Document images with source code:
+ + +
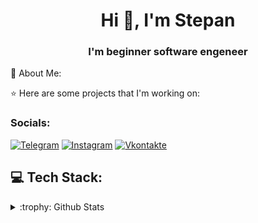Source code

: ﻿
<h1 align="center">Hi 👋, I'm Stepan</h1>
<h3 align="center">I'm beginner software engeneer</h3>

💫 About Me:


:star: Here are some projects that I'm working on:


### Socials:
[![Telegram](https://img.shields.io/badge/-Telegram-090909?style=for-the-badge&logo=telegram&logoColor=27A0D9)](https://t.me/Sier0x)
[![Instagram](https://img.shields.io/badge/-Instagram-090909?style=for-the-badge&logo=instagram&logoColor=B4068E)](https://www.instagram.com/invites/contact/?i=1n03x1i82x8ht&utm_content=n4bragc)
[![Vkontakte](https://img.shields.io/badge/-Vkontakte-090909?style=for-the-badge&logo=Vk&logoColor=4F7DB3)](https://vk.com/llZer0ll)


## 💻 Tech Stack:

<details>
<summary>:trophy: Github Stats</summary>
![Zero's GitHub stats](https://github-readme-stats.vercel.app/api?username=l1Zer01l&show_icons=true&theme=synthwave)
</details>

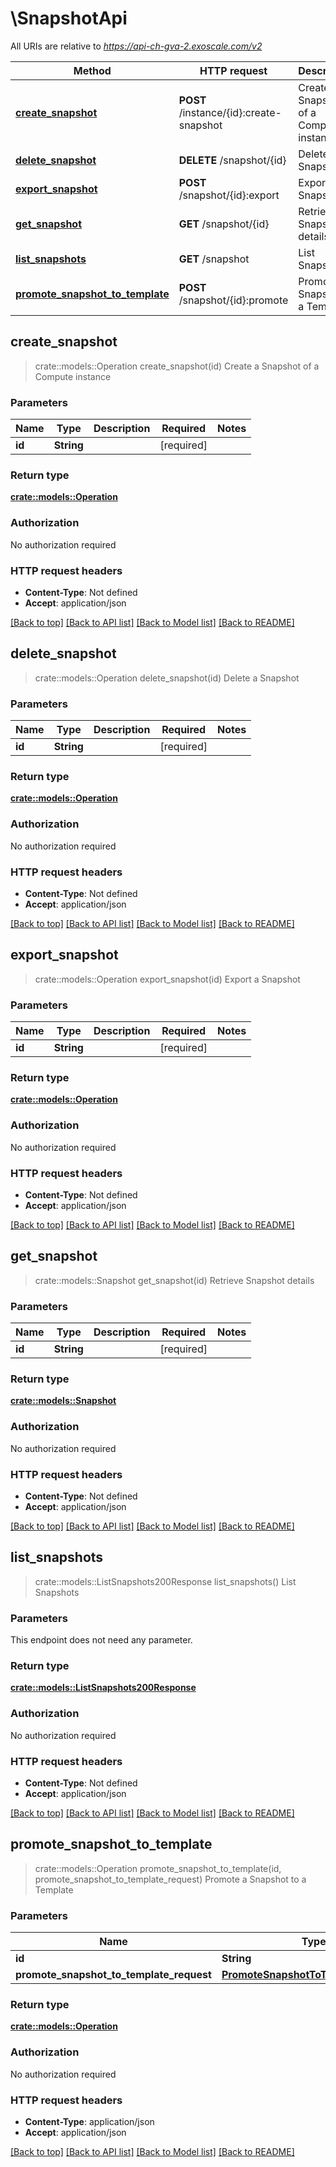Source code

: # \SnapshotApi

All URIs are relative to *https://api-ch-gva-2.exoscale.com/v2*

Method | HTTP request | Description
------------- | ------------- | -------------
[**create_snapshot**](SnapshotApi.md#create_snapshot) | **POST** /instance/{id}:create-snapshot | Create a Snapshot of a Compute instance
[**delete_snapshot**](SnapshotApi.md#delete_snapshot) | **DELETE** /snapshot/{id} | Delete a Snapshot
[**export_snapshot**](SnapshotApi.md#export_snapshot) | **POST** /snapshot/{id}:export | Export a Snapshot
[**get_snapshot**](SnapshotApi.md#get_snapshot) | **GET** /snapshot/{id} | Retrieve Snapshot details
[**list_snapshots**](SnapshotApi.md#list_snapshots) | **GET** /snapshot | List Snapshots
[**promote_snapshot_to_template**](SnapshotApi.md#promote_snapshot_to_template) | **POST** /snapshot/{id}:promote | Promote a Snapshot to a Template



## create_snapshot

> crate::models::Operation create_snapshot(id)
Create a Snapshot of a Compute instance



### Parameters


Name | Type | Description  | Required | Notes
------------- | ------------- | ------------- | ------------- | -------------
**id** | **String** |  | [required] |

### Return type

[**crate::models::Operation**](operation.md)

### Authorization

No authorization required

### HTTP request headers

- **Content-Type**: Not defined
- **Accept**: application/json

[[Back to top]](#) [[Back to API list]](../README.md#documentation-for-api-endpoints) [[Back to Model list]](../README.md#documentation-for-models) [[Back to README]](../README.md)


## delete_snapshot

> crate::models::Operation delete_snapshot(id)
Delete a Snapshot



### Parameters


Name | Type | Description  | Required | Notes
------------- | ------------- | ------------- | ------------- | -------------
**id** | **String** |  | [required] |

### Return type

[**crate::models::Operation**](operation.md)

### Authorization

No authorization required

### HTTP request headers

- **Content-Type**: Not defined
- **Accept**: application/json

[[Back to top]](#) [[Back to API list]](../README.md#documentation-for-api-endpoints) [[Back to Model list]](../README.md#documentation-for-models) [[Back to README]](../README.md)


## export_snapshot

> crate::models::Operation export_snapshot(id)
Export a Snapshot



### Parameters


Name | Type | Description  | Required | Notes
------------- | ------------- | ------------- | ------------- | -------------
**id** | **String** |  | [required] |

### Return type

[**crate::models::Operation**](operation.md)

### Authorization

No authorization required

### HTTP request headers

- **Content-Type**: Not defined
- **Accept**: application/json

[[Back to top]](#) [[Back to API list]](../README.md#documentation-for-api-endpoints) [[Back to Model list]](../README.md#documentation-for-models) [[Back to README]](../README.md)


## get_snapshot

> crate::models::Snapshot get_snapshot(id)
Retrieve Snapshot details



### Parameters


Name | Type | Description  | Required | Notes
------------- | ------------- | ------------- | ------------- | -------------
**id** | **String** |  | [required] |

### Return type

[**crate::models::Snapshot**](snapshot.md)

### Authorization

No authorization required

### HTTP request headers

- **Content-Type**: Not defined
- **Accept**: application/json

[[Back to top]](#) [[Back to API list]](../README.md#documentation-for-api-endpoints) [[Back to Model list]](../README.md#documentation-for-models) [[Back to README]](../README.md)


## list_snapshots

> crate::models::ListSnapshots200Response list_snapshots()
List Snapshots



### Parameters

This endpoint does not need any parameter.

### Return type

[**crate::models::ListSnapshots200Response**](list_snapshots_200_response.md)

### Authorization

No authorization required

### HTTP request headers

- **Content-Type**: Not defined
- **Accept**: application/json

[[Back to top]](#) [[Back to API list]](../README.md#documentation-for-api-endpoints) [[Back to Model list]](../README.md#documentation-for-models) [[Back to README]](../README.md)


## promote_snapshot_to_template

> crate::models::Operation promote_snapshot_to_template(id, promote_snapshot_to_template_request)
Promote a Snapshot to a Template



### Parameters


Name | Type | Description  | Required | Notes
------------- | ------------- | ------------- | ------------- | -------------
**id** | **String** |  | [required] |
**promote_snapshot_to_template_request** | [**PromoteSnapshotToTemplateRequest**](PromoteSnapshotToTemplateRequest.md) |  | [required] |

### Return type

[**crate::models::Operation**](operation.md)

### Authorization

No authorization required

### HTTP request headers

- **Content-Type**: application/json
- **Accept**: application/json

[[Back to top]](#) [[Back to API list]](../README.md#documentation-for-api-endpoints) [[Back to Model list]](../README.md#documentation-for-models) [[Back to README]](../README.md)

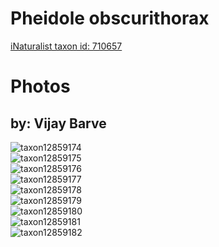 
Pheidole obscurithorax
======================
  
[iNaturalist taxon id: 710657](https://www.inaturalist.org/taxa/710657)
# Photos

## by: Vijay Barve
  
![taxon12859174](https://inaturalist-open-data.s3.amazonaws.com/photos/13712752/medium.jpeg)  
![taxon12859175](https://inaturalist-open-data.s3.amazonaws.com/photos/13712768/medium.jpeg)  
![taxon12859176](https://inaturalist-open-data.s3.amazonaws.com/photos/13712755/medium.jpeg)  
![taxon12859177](https://inaturalist-open-data.s3.amazonaws.com/photos/13712757/medium.jpeg)  
![taxon12859178](https://inaturalist-open-data.s3.amazonaws.com/photos/13712758/medium.jpeg)  
![taxon12859179](https://inaturalist-open-data.s3.amazonaws.com/photos/13712759/medium.jpeg)  
![taxon12859180](https://inaturalist-open-data.s3.amazonaws.com/photos/13712761/medium.jpeg)  
![taxon12859181](https://inaturalist-open-data.s3.amazonaws.com/photos/13712762/medium.jpeg)  
![taxon12859182](https://inaturalist-open-data.s3.amazonaws.com/photos/13712766/medium.jpeg)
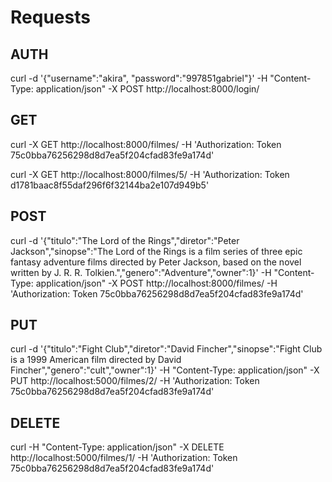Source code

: # Requests

## AUTH

curl -d '{"username":"akira", "password":"997851gabriel"}' -H "Content-Type: application/json" -X POST http://localhost:8000/login/

## GET

curl -X GET http://localhost:8000/filmes/ -H 'Authorization: Token 75c0bba76256298d8d7ea5f204cfad83fe9a174d'

curl -X GET http://localhost:8000/filmes/5/ -H 'Authorization: Token d1781baac8f55daf296f6f32144ba2e107d949b5'

## POST

curl -d '{"titulo":"The Lord of the Rings","diretor":"Peter Jackson","sinopse":"The Lord of the Rings is a film series of three epic fantasy adventure films directed by Peter Jackson, based on the novel written by J. R. R. Tolkien.","genero":"Adventure","owner":1}' -H "Content-Type: application/json" -X POST http://localhost:8000/filmes/ -H 'Authorization: Token 75c0bba76256298d8d7ea5f204cfad83fe9a174d'

## PUT

curl -d '{"titulo":"Fight Club","diretor":"David Fincher","sinopse":"Fight Club is a 1999 American film directed by David Fincher","genero":"cult","owner":1}' -H "Content-Type: application/json" -X PUT http://localhost:5000/filmes/2/ -H 'Authorization: Token 75c0bba76256298d8d7ea5f204cfad83fe9a174d'

## DELETE

curl -H "Content-Type: application/json" -X DELETE http://localhost:5000/filmes/1/ -H 'Authorization: Token 75c0bba76256298d8d7ea5f204cfad83fe9a174d'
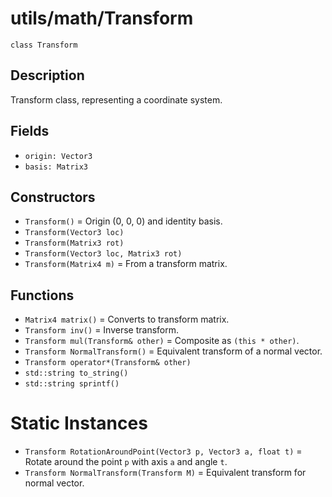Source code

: # utils/math/Transform

`class Transform`

## Description

Transform class, representing a coordinate system.

## Fields

- `origin: Vector3`
- `basis: Matrix3`

## Constructors

- `Transform()` = Origin (0, 0, 0) and identity basis.
- `Transform(Vector3 loc)`
- `Transform(Matrix3 rot)`
- `Transform(Vector3 loc, Matrix3 rot)`
- `Transform(Matrix4 m)` = From a transform matrix.

## Functions

- `Matrix4 matrix()` = Converts to transform matrix.
- `Transform inv()` = Inverse transform.
- `Transform mul(Transform& other)` = Composite as `(this * other)`.
- `Transform NormalTransform()` = Equivalent transform of a normal vector.
- `Transform operator*(Transform& other)`
- `std::string to_string()`
- `std::string sprintf()`

# Static Instances

- `Transform RotationAroundPoint(Vector3 p, Vector3 a, float t)` = Rotate around the point `p` with axis `a` and angle `t`.
- `Transform NormalTransform(Transform M)` = Equivalent transform for normal vector.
+ + +
- Try it:
Your reply should be one number: the count of lines above that hold the word "username".

- Solution for this exercise:
2